I couldn’t resist trying to exploit this bug and any resulting capability would be useful during the penetration tests performed by our consultants. What follows is an overview of the approach I used to achieve reliable and relatively speedy exploitation.

This post assumes you’re familiar with the bug (see previous blog [1] if not), as well as how Return Oriented Programming (ROP) works, and things like stack pivoting.

Exploitable condition

Information about how this bug manifests on Ubuntu 12.04 32-bit was updated in @sleepya_’s public proof of concept exploit [3]. Specifically it says:

Ubuntu 12.04 x86 (samba 3.6.3): (confirmed code execution)

- 'creds' value is '_ptr_server_name' value in ndr_pull_netr_ServerPasswordSet() function

And in the exploit there is another comment:

primaryName = nrpc.PLOGONSRV_HANDLE()
# ReferentID field of PrimaryName controls the uninitialized value of creds in ubuntu 12.04 32bit
primaryName.fields['ReferentID'] = 0x41414141

This is really interesting. From previous analysis we know that the uninitialized value creds will be passed to TALLOC_FREE(), meaning we effectively have an arbitrary free condition. Before talking about what to free, I’ll give a bit more background on what the code allowing this control looks like in detail.

First let’s look at the ndr_pull_netr_ServerPasswordSet() function. In Samba the NDR pull routines are used to demarshal network data into locally understood structures. In this case the function is populating a netr_ServerPasswordSet structure.

The first variable in the function is the _ptr_server_name variable:

static enum ndr_err_code ndr_pull_netr_ServerPasswordSet(struct ndr_pull *ndr, int flags, struct netr_ServerPasswordSet *r)

{

     uint32_t _ptr_server_name;
     TALLOC_CTX *_mem_save_server_name_0;
     TALLOC_CTX *_mem_save_credential_0;
     TALLOC_CTX *_mem_save_return_authenticator_0;
     TALLOC_CTX *_mem_save_new_password_0;

     if (flags   NDR_IN) {
           ZERO_STRUCT(r->out);
           NDR_CHECK(ndr_pull_generic_ptr(ndr,  _ptr_server_name));
           if (_ptr_server_name) {
                NDR_PULL_ALLOC(ndr, r->in.server_name);
           } else {
                r->in.server_name = NULL;
           }

We can see that the ndr_pull_generic_ptr() function is used to populate this variable we’re interested in. What does it do? As its comment says, it pulls out a pointer referent identifier. The ndr_pull_uint3264() function is used to populate v, which points to _ptr_server_name:

/*
  parse a pointer referent identifier
*/

_PUBLIC_ enum ndr_err_code ndr_pull_generic_ptr(struct ndr_pull *ndr, uint32_t *v)
{
     NDR_CHECK(ndr_pull_uint3264(ndr, NDR_SCALARS, v));
     if (*v != 0) {
           ndr->ptr_count++;
     }
     return NDR_ERR_SUCCESS;
}

A referent ID is just used to identify a pointer in a marshalled packet. Some more information about this is available at [4]. In this case what we’re most interested in is that the referent ID can be controlled by us, by manipulating the PrimaryName field of our packet; as @sleepya_ showed.

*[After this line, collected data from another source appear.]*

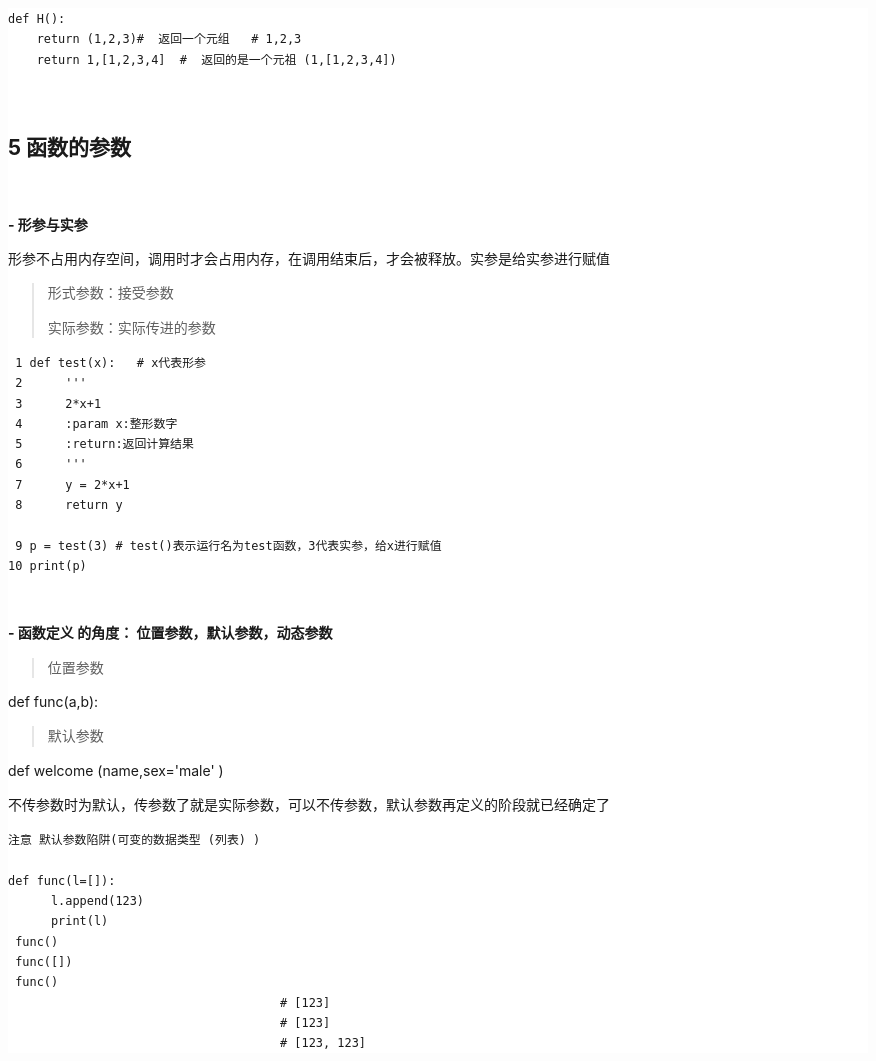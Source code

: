 

    def H():
    	return (1,2,3)#  返回一个元组   # 1,2,3
    	return 1,[1,2,3,4]  #  返回的是一个元祖 (1,[1,2,3,4])


<br>

## 5 函数的参数

<br>



**- 形参与实参**

形参不占用内存空间，调用时才会占用内存，在调用结束后，才会被释放。实参是给实参进行赋值

> 
> 形式参数：接受参数
> 
> 实际参数：实际传进的参数

    
     1 def test(x):   # x代表形参
     2 		'''
     3 		2*x+1
     4 		:param x:整形数字
     5 		:return:返回计算结果
     6 		'''
     7 		y = 2*x+1
     8 		return y

     9 p = test(3) # test()表示运行名为test函数，3代表实参，给x进行赋值
    10 print(p)


<br>

**-  函数定义 的角度： 位置参数，默认参数，动态参数**


 
> 位置参数

 def func(a,b):  

> 默认参数 

 def  welcome (name,sex='male' )


不传参数时为默认，传参数了就是实际参数，可以不传参数，默认参数再定义的阶段就已经确定了

	注意 默认参数陷阱(可变的数据类型 (列表) )

	def func(l=[]):
	      l.append(123)
	      print(l)
	 func()
	 func([])
	 func()
	                                      # [123]
	                                      # [123]
	                                      # [123, 123]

And running it confirms that we crash on TALLOC_FREE(0x41414141).

The plan

We know we have an arbitrary free, that there is ASLR and NX in place. We also know that Samba is a forking daemon, which means it will spawn a new server on every execution; so crashing on a bad attempt is okay. So I’ll first note what we’ll need to solve in an exploit.

TALLOC_FREE() will expect a legit chunk in order to function, and the heap is randomized, so we’ll have to defeat heap ASLR to know the address of a controlled chunk to make TALLOC_FREE() do something interesting. If you’re familiar with talloc already, you know there is a destructor function pointer in-band inside the chunk header. So TALLOC_FREE() doing something in this case will eventually be calling a controlled destructor pointer, which we can use to get code execution.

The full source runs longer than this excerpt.